With any insurance, you're betting you'll be on the shit end of the stick, and the insurance company is betting you'll be fine. Since they set the rates in their favor, I say no.

[–] 0 pt (edited )

A properly-structured, dividend-paying whole life insurance policy from a mutual life insurance company is more than worth it, not just for the death benefit which is guaranteed to be paid, regardless of how long you live, so long as you don't let the policy lapse, but also for the living benefits -- the ability to take policy loans at any time at a contractually guaranteed interest rate, guaranteed minimum cash value growth that only grows faster and faster over time, and additional non-guaranteed but highly-anticipated annual dividends that can be used to purchase more death benefit each year which will compound your cash value growth and lead to exponential growth over time.

Term life insurance is only worth it if it's convertible to whole life and it's long-dated (i.e., 20 or 30 years rather than something shorter). That way, you can convert it into more whole life without having to go through medical underwriting.

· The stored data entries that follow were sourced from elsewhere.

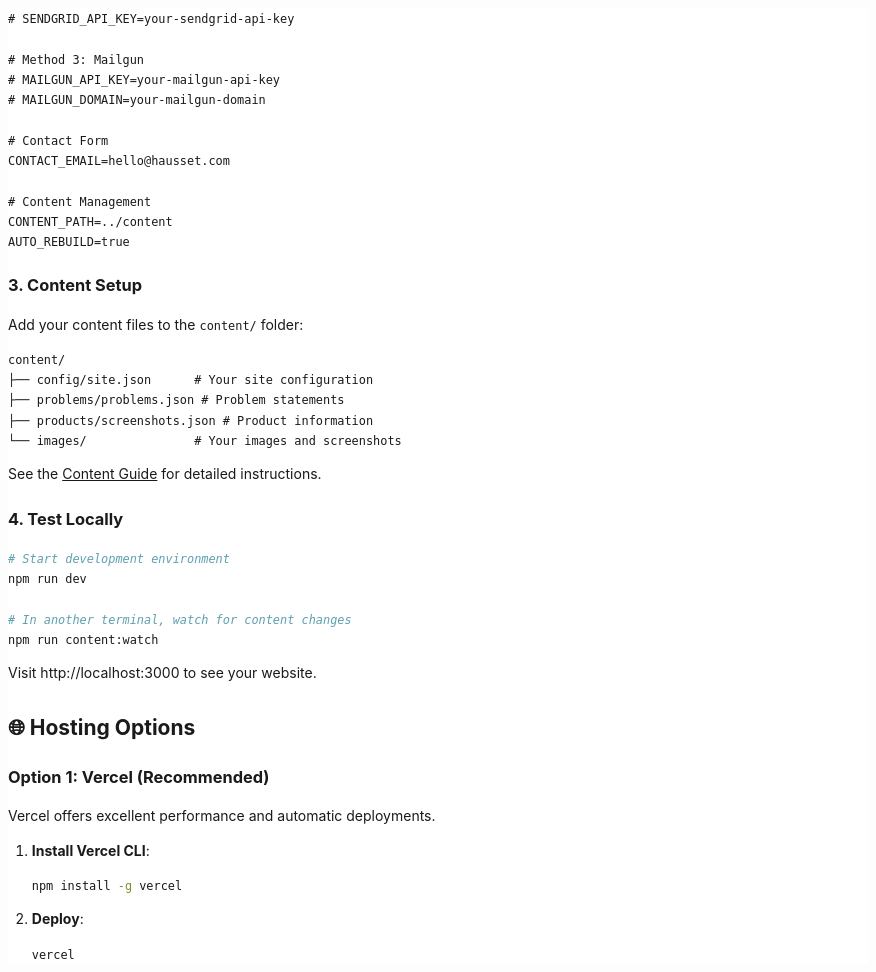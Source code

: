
 ```env
# SENDGRID_API_KEY=your-sendgrid-api-key

# Method 3: Mailgun  
# MAILGUN_API_KEY=your-mailgun-api-key
# MAILGUN_DOMAIN=your-mailgun-domain

# Contact Form
CONTACT_EMAIL=hello@hausset.com

# Content Management
CONTENT_PATH=../content
AUTO_REBUILD=true
```

### 3. Content Setup

Add your content files to the `content/` folder:

```
content/
├── config/site.json      # Your site configuration
├── problems/problems.json # Problem statements
├── products/screenshots.json # Product information
└── images/               # Your images and screenshots
```

See the [Content Guide](./content-guide.md) for detailed instructions.

### 4. Test Locally

```bash
# Start development environment
npm run dev

# In another terminal, watch for content changes
npm run content:watch
```

Visit http://localhost:3000 to see your website.

## 🌐 Hosting Options

### Option 1: Vercel (Recommended)

Vercel offers excellent performance and automatic deployments.

1. **Install Vercel CLI**:
   ```bash
   npm install -g vercel
   ```

2. **Deploy**:
   ```bash
   vercel
   ```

Look into the Infinite Banking Concept if you want to know how to build and deploy capital in the most efficient way possible. It talks about using whole life insurance this way in depth.

Anything else -- universal, variable, equitable, indexed universal, etc. -- is hot garbage and you should stay away from it, even if the agent is pressuring you to buy it and selling you a fantasy of high returns (which they have literally never paid).

[–] 0 pt

Go to Dave Ramsey's site and listen closely to what he has to say about it. That is a very good way of approaching it. The thing is though you need to get yourself to a point where you don't need life insurance if you follow his advice. Multimillionaires don't buy life insurance. At least they don't need to and it doesn't make sense for them to. Whatever Kind of life insurance you go with just make sure you read and understand the whole policy! Kikes and lawyers who write the policies love to add little stink bombs to policies. They won't pay if this happens or they won't pay if that happens. The people that sell insurance will not tell you these things either unless you specifically ask. So your best bet is to make sure you read and understand the whole thing!

[–] 0 pt

I have a high school friend whose husband died about 10 years ago due to complications from back surgery. He had a life insurance policy that paid off the house and had enough money left over so she could go back to school and learn a different trade. I lost touch with her over the years but I'm sure she got paid from the bad doctoring that caused her husbands death.

[–] 0 pt

There's one benefit of life insurance that people don't often realize. And that is if you get diagnosed with a terminal illness and you have a life insurance policy say $200,000 then once your diagnosed with the terminal illness the life insurance company will release partial proceeds from your insurance policies to pay for your care and treatment because they know they're going to end up paying for you when you die anyway. So what that can do is remove a lot of the last minute end of life medical costs that you would otherwise perhaps not be able to afford especially if you're sick and can't work while you're dying. So that may make your last days more comfortable in some kind of a care home or something like that. And this is a fairly common practice with all life insurance policies now. And I don't even think that the proceeds have to be used for care. But you have to check in on that. So in a way buying life insurance can also function as health insurance during the period of dying from a terminal illness like cancer or something. and you know sometimes it takes a year to die from cancer and you're in and out of treatment centers and your incapacitated or whatever and you need somebody to come help take care of you. I think this would be especially important for someone who is not married and single.